Alicia Keys and Swizz Beats termed the “fairy godparents of Storyhouse,” have been essential collaborators throughout the creation process and will continue to be so. “As creatives and real dreamers, we all need a home-like Storyhouse.” Finally, a worldwide unified front for creatives to exhibit their magnificence. “I’m pleased to be a little part of such a grand endeavor,” Swizz Beatz stated in a statement.
“Every creative featured on the site has such an essential narrative to share,” Alicia Keys said, “and Storyhouse is offering these visionaries a particular method to connect with one other as well as the platform they earn to express their tales.”
Storyhouse was soft-launched in the fall, high in the hills of Pasadena, in a residence that seems like a temple on Mount Olympus — conspicuous and exquisite. The avant-garde home, centered by a bonsai tree and various indoor atriums, belonged to Adelaide Hixon, the late Pasadena philanthropist, and her family, who commissioned it to be created particularly to entertain parties and visiting visitors in 1973 by trailblazing modernist architect A. Quincy Jones.
The event held on Oct. 9, 2021, provided well-being activities throughout the day and transformed into a cocktail party at night, with live music performances, dancing, and an open bar in the home’s first-level open floor layout, built for hosting. The soft launch event’s programming functioned as a small-scale case study for the bigger Storyhouse purpose and how Zakhary and her team (her husband, Sing J. Lee, is Mama’s chief creative officer) would continue to develop the program.

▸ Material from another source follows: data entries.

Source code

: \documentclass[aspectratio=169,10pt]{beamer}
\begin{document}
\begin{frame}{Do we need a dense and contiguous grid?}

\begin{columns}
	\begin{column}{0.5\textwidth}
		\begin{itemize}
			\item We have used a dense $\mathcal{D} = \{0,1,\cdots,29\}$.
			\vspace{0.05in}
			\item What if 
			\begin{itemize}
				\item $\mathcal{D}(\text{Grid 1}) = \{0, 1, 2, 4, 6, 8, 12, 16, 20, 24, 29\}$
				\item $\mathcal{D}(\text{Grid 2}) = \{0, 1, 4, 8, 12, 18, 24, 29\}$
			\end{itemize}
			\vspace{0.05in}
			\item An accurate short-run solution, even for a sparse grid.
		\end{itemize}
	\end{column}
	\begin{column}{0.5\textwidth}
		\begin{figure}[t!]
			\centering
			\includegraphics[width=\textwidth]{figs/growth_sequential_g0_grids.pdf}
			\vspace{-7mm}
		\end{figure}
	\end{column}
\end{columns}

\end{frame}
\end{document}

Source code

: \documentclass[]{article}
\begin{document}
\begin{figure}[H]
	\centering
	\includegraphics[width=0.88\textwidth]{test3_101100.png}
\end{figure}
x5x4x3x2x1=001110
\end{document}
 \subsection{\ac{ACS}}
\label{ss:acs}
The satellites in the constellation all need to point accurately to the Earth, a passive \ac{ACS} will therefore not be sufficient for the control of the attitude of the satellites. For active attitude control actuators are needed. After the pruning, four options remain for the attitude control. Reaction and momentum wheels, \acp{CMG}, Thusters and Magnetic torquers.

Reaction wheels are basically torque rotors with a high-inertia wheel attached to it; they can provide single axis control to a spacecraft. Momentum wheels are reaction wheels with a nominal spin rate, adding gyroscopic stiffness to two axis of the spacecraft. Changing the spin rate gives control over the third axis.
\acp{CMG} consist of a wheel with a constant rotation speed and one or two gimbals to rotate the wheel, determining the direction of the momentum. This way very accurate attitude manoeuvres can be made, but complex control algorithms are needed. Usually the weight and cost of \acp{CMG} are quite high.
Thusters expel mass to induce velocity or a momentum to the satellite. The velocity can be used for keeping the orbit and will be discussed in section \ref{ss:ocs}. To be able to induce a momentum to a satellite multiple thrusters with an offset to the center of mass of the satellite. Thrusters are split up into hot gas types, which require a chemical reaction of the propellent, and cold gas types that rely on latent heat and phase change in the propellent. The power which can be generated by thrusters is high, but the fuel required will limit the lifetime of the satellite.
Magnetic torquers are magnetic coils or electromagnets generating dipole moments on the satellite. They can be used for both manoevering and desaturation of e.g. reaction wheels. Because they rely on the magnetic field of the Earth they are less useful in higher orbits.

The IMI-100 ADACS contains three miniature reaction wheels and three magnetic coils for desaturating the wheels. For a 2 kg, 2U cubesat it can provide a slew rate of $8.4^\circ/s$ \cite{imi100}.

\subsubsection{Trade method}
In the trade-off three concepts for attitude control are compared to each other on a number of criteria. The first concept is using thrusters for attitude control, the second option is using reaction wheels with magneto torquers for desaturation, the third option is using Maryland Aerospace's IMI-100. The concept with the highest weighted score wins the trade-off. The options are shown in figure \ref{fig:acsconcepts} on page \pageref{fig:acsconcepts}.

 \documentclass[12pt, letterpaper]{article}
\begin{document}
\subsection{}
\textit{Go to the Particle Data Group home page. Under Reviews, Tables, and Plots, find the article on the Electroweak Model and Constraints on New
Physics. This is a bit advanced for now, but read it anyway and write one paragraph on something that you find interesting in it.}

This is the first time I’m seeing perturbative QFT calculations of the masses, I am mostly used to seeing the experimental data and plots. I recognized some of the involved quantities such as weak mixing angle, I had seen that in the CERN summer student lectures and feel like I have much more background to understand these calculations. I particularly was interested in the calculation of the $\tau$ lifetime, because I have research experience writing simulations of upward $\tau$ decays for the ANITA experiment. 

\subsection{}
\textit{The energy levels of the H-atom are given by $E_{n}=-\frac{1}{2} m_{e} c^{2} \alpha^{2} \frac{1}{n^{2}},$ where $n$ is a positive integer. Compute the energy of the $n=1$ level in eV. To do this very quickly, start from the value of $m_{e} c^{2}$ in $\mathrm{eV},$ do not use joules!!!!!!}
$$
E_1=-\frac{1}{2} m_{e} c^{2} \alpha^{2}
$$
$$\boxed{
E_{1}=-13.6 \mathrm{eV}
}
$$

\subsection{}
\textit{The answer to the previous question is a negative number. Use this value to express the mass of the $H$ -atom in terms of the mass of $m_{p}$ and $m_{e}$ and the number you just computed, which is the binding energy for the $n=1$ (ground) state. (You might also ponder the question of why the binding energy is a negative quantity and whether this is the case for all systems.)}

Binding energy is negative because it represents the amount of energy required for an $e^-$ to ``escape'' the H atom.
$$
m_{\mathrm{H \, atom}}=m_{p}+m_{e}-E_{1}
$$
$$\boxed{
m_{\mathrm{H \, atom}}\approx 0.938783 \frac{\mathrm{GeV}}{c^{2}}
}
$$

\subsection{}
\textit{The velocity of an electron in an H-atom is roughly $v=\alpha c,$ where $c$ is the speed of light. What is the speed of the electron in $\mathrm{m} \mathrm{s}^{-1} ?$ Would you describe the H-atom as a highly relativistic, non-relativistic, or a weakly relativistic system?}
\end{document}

Guests were encouraged to take part in dance therapy, visit a sonic exploration area filled with sounds and prayers from around the world, see an international short film showing, and join Zakhary’s laughing meditation with her Mamag client, Donald Glover.
“The objective of Storyhouse programmatically is to develop experiences and activities that employ our body and other senses, not only language,” Zakhary added. “My impulse to build a fresh emotional framework as opposed to the usual and conventional programs of panels and talking… we have exploited the English language ad nauseam to effect change.” And there has been a significant change, but it may not be the language that will encourage us as creatives to change — panels do not always work.”
A “garden confessional” was conducted in the home’s closets that acted as private booths, where guests may enjoy a confidential one-on-one chat with a spiritual healer and choose to record it or listen to another person’s anonymous confession. “The goal is to greatly simplify humanity’s interconnectedness,” Zakhary explains. “So the tales you’re hearing will be recorded by jailed people or immigrants, or a millionaire, or a housewife, or a working single mom, to demonstrate that we all have so many connected experiences.” You may hear someone with a Russian or an Arabic accent who shares your experiences – the idea is to remove the veils of assumptions and biases.”
“I’m someone who’s devoted to trying to find methods of translating knowledge into action,” said KoyeAdeboye, communications lead at Spotlight Initiative, worldwide, multi-year cooperation between the European Union and the United Nations to end all kinds of violence against women and girls. There are so many obstacles in the world now that you might argue that things are unbalanced, that it is far simpler to destroy than to construct. So, how can you alter culture? You must collaborate with those who form culture as well as those who can assist alter minds and hearts. So we must go out to the creative community, Hollywood, and the entertainment sector.”